====== Data supplied

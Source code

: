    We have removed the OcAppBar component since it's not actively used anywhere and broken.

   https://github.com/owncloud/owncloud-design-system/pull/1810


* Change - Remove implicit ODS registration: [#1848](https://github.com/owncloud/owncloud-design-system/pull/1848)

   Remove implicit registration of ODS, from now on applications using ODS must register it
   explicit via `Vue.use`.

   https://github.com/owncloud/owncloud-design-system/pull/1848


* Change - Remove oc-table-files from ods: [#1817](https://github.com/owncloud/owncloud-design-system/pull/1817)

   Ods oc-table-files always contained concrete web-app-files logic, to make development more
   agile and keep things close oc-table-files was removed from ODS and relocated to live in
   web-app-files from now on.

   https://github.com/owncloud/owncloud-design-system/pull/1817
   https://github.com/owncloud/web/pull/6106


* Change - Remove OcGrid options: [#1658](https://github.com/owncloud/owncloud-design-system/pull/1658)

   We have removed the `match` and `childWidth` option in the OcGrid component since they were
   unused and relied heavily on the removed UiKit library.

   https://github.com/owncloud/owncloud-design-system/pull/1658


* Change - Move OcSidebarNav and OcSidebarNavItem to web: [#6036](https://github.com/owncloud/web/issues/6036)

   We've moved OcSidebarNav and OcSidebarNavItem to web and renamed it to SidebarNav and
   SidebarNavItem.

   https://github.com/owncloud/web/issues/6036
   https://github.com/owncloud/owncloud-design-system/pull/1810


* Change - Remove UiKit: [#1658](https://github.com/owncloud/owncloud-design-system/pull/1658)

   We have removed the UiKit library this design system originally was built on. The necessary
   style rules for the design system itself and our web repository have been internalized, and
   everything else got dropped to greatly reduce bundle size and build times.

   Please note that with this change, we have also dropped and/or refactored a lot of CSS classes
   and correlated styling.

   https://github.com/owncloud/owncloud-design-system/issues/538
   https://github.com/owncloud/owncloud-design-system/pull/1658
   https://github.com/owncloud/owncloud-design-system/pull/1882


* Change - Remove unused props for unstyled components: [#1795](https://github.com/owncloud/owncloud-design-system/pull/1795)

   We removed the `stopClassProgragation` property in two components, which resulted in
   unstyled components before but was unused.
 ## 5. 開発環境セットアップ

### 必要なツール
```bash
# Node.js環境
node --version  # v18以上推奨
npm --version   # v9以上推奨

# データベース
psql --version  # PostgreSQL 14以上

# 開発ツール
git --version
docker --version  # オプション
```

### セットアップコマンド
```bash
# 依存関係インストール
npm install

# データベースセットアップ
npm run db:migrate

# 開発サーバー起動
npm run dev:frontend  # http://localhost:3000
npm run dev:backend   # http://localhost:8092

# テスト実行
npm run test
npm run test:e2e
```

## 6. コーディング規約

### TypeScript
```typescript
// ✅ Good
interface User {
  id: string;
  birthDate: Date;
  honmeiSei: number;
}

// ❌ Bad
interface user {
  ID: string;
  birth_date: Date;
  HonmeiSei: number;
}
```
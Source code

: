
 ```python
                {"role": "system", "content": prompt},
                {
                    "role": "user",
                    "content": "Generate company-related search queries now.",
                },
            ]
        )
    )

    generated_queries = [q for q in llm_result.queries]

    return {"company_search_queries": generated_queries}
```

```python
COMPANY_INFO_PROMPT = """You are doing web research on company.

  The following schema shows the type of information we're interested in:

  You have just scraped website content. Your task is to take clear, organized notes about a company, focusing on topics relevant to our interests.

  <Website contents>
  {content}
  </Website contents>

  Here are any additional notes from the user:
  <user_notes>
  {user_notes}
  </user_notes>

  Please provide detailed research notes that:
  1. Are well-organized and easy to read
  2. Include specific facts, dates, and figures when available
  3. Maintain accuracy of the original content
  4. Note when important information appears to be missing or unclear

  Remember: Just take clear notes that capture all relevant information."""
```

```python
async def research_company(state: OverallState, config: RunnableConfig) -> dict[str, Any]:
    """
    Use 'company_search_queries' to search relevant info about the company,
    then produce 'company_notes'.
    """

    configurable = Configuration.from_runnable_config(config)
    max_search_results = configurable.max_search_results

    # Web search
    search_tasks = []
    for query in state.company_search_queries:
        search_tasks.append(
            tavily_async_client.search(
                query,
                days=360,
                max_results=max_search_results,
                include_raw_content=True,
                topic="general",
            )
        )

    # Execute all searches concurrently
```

============

- **Description of the task**: When copying the data above, please keep exactly the lines from its first line through the line with "- Remove implicit", both ends included, and drop the rest.

- **Solution for this exercise**:
Source code

:    We have removed the OcAppBar component since it's not actively used anywhere and broken.

   https://github.com/owncloud/owncloud-design-system/pull/1810


* Change - Remove implicit ODS registration: [#1848](https://github.com/owncloud/owncloud-design-system/pull/1848)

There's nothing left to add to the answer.